• **TASK DETAILS**
Using the listing beneath this task, count the lines with the word "LogTestProcessesOutputExtension" and write only the result.
======
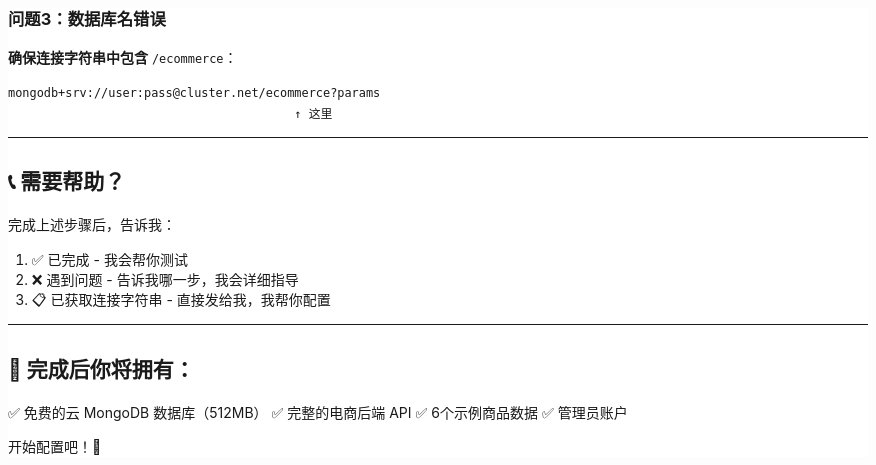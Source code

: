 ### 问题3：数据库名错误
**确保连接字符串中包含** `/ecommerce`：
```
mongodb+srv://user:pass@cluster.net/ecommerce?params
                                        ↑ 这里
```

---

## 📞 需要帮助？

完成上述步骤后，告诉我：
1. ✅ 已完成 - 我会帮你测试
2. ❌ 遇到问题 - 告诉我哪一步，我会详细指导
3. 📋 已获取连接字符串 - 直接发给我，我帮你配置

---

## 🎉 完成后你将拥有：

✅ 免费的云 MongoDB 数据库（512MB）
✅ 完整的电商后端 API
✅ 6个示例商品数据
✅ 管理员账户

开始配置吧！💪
======
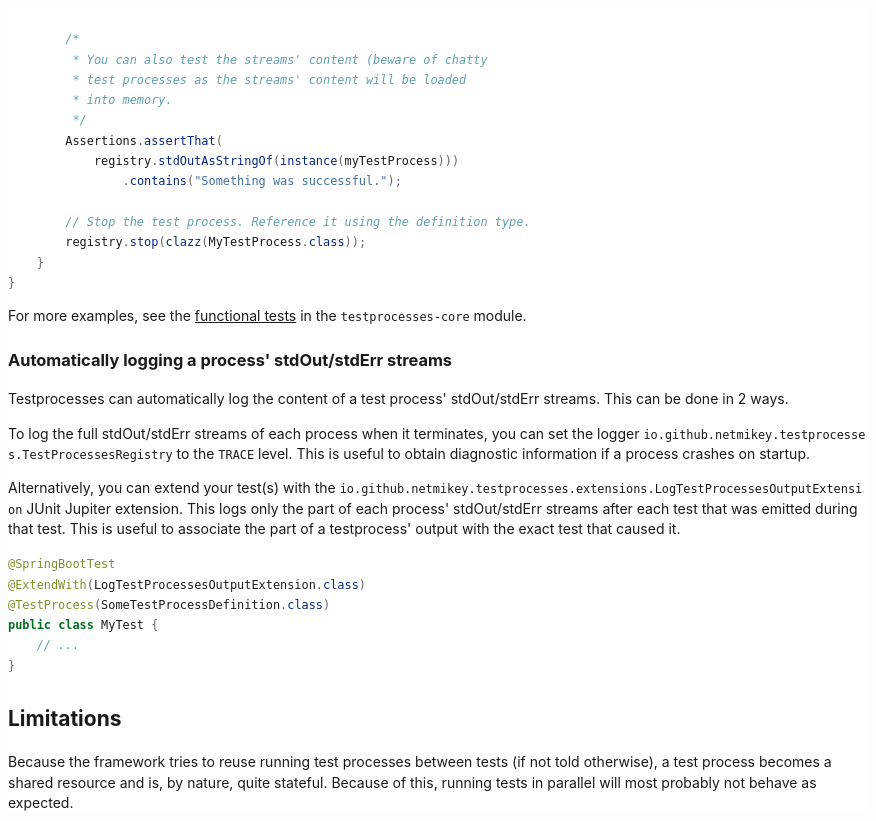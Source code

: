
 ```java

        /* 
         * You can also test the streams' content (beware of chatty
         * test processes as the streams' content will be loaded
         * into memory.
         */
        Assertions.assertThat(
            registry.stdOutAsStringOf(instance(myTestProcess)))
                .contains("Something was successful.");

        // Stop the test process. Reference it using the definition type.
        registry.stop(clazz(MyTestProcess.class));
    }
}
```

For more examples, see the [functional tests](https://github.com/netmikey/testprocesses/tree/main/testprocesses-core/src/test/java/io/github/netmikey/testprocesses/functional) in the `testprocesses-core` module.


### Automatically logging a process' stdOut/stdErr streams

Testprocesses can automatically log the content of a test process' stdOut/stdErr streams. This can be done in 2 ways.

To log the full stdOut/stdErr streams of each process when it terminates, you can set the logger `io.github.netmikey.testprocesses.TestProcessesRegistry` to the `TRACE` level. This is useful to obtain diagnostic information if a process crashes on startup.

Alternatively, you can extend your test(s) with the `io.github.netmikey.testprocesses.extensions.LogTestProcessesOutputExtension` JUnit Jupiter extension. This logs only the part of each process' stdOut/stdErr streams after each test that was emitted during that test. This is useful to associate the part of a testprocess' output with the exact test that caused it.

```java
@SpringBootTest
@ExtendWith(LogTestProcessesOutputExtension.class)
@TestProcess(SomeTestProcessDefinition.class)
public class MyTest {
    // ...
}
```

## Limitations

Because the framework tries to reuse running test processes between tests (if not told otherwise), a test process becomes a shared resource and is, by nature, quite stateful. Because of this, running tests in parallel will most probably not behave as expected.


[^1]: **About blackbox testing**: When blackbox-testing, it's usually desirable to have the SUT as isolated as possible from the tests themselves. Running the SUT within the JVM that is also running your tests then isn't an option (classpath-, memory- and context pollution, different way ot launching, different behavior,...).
======
• **ANSWER BOX**
2